El impacto de las lluvias que azotaron sin clemencia a Centroamérica durante las dos últimas semanas fue devastador: más de un centenar de muertos, cientos de miles de damnificados y desplazados –la mayoría de ellos, personas que viven en condición de pobreza- por las inundaciones y derrumbes, cuantiosos daños en carreteras y puentes, pérdida de cosechas agrícolas y, en general, un caótico panorama de afectación social y económica.
Desgraciadamente, son escenarios de tragedia a los cuales nos enfrentamos los centroamericanos año tras año, y que van en paralelo con las manifestaciones del fenómeno del cambio climático a escala planetaria.

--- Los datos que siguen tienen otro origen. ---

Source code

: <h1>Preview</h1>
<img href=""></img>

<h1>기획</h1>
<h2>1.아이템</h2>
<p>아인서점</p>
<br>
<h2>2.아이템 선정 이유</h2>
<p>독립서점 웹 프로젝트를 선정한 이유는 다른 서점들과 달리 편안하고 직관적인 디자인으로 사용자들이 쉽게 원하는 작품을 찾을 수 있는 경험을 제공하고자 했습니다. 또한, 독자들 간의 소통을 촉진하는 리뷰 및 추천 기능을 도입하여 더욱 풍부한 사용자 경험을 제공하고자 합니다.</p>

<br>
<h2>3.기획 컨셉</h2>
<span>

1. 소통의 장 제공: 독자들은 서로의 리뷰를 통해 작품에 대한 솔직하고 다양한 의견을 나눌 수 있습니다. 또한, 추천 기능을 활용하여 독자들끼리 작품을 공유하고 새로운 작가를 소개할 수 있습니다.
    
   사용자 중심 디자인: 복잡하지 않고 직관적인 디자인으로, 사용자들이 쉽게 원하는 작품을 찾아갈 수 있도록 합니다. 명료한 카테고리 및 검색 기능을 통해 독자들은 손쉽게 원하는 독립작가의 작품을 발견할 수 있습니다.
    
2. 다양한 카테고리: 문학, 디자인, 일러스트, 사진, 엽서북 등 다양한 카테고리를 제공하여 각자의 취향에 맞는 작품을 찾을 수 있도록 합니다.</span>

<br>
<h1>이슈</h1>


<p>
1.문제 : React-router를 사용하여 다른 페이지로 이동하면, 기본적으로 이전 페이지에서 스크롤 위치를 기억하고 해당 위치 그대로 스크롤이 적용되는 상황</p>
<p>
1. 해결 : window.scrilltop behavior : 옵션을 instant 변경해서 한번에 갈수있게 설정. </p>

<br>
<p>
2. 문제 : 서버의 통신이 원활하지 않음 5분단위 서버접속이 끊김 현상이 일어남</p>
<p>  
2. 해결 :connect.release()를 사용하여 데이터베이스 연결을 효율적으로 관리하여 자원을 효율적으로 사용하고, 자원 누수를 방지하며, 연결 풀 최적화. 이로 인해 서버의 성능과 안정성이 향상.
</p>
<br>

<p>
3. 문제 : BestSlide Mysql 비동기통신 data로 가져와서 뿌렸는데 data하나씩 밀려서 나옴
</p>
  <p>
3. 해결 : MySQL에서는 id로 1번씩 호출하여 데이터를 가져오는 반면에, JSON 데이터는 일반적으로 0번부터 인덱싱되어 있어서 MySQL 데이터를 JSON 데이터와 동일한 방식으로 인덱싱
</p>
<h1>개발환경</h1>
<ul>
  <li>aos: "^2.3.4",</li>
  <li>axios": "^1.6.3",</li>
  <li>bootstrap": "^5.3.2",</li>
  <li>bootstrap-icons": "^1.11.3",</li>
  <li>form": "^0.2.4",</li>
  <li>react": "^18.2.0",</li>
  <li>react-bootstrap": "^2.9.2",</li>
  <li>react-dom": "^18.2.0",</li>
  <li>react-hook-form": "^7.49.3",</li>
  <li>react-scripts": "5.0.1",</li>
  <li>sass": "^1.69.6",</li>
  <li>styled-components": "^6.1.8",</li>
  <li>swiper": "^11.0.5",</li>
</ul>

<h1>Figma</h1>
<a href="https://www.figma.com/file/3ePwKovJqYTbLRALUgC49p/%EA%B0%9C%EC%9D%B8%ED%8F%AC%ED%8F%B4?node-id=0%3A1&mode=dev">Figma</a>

Como explica Raúl Artiga, especialista de la Comisión Centroamericana de Ambiente y Desarrollo, “el cambio climático no es algo que va a venir, lo estamos sufriendo, esto (el temporal) es una evidencia más de la vulnerabilidad que nos está llevando a niveles inciertos de afectación, con la cual nuestras sociedades van a tener que convivir” (La Prensa Gráfica, 17-10-2011).
No en vano CEPAL estima que en los próximos años la región deberá destinar al menos el 10% de su producto interno bruto para atender la recuperación de los daños provocados por el cambio climático (AVN, 19-10-2011).
Una peligrosa conjunción de factores y problemas estructurales, como por ejemplo la vulnerabilidad social (producto de la ecuación de pobreza más desigualdad), los rezagos y deficiencias en infraestructura y planificación urbana, la concentración de poblaciones en áreas de riesgo, el cambio en el uso de suelos y la sobreexplotación de recursos, junto con el impacto del maldesarrollo global (que sigue la lógica de la economía de rapiña), convierten a Centroamérica en “el punto caliente más vulnerable al cambio climático entre las regiones tropicales del mundo”, según el Informe Estado de la Región 2011.
En efecto, el capítulo Panorama Ambiental del Informe identifica al cambio climático como uno de los tres principales riesgos estratégicos que penden sobre el futuro de los países centroamericanos.
Prueba de ello es que en los últimos 20 años, el número e impacto de los desastres hidrometeorológicos (tormentas, huracanes, inundaciones) creció a un ritmo acelerado, que pasó de los 60 eventos para el período 1990-1999, a los 121 para el período 2000-2009.
Es decir, se duplicó la cantidad de este tipo de desastres, sin que se registren cambios en los patrones sociales, económicos y culturales de crecimiento demográfico, distribución de la riqueza y explotación y uso de los recursos naturales que caracterizan la rica biodiversidad ístmica; y por supuesto, sin que la capacidad de respuesta, disposición de recursos financieros y acción conjunta de los Estados mejorara sustancialmente.
Como lo establece el Informe, “la acción regional en estos ámbitos se muestra similar a otros esfuerzos por el desarrollo: se da con retraso, sin claridad ni información suficiente, dependiendo de recursos externos y con medidas aisladas, fragmentadas y no siempre sostenibles”.
Un dato ilustra estas deficiencias: de los 65 documentos de políticas públicas relacionadas con el cambio climático, elaborados por los gobiernos centroamericanos, “solo en siete se identificaron responsabilidades y recursos para su implementación”.
Importantes como son para atender las consecuencias del desastre, los planes de atención de emergencias y las políticas de coordinación regional -por ahora, plasmadas solo en el papel- no constituyen una respuesta estratégica e integral de largo plazo.
En este sentido, una de las valoraciones que realiza el Informe no admite dudas: “Centroamérica es un ejemplo claro -aunque no exclusivo en el mundo- de la desvinculación entre ambiente y desarrollo”.
Lo que se requiere, entonces, es un cambio radical en la cultura ambiental y económica, en nuestro modo de concebir el “desarrollo” y nuestra relación con el medio ambiente, regida durante siglos por la pretensión del dominio humano sobre la naturaleza, su explotación irracional con afán de lucro, la subordinación de las decisiones al cálculo de utilidades, y la sistemática deslegitimación de las propuestas o alternativas al modelo dominante por considerar que se oponen al progreso.
Es una tarea mayúscula, como el tamaño de los desafíos a los que nos enfrentamos, y en la que la clase política y las sociedades centroamericanas, en su conjunto, tienen todavía una enorme deuda pendiente con su futuro y las posibilidades de vida en la región.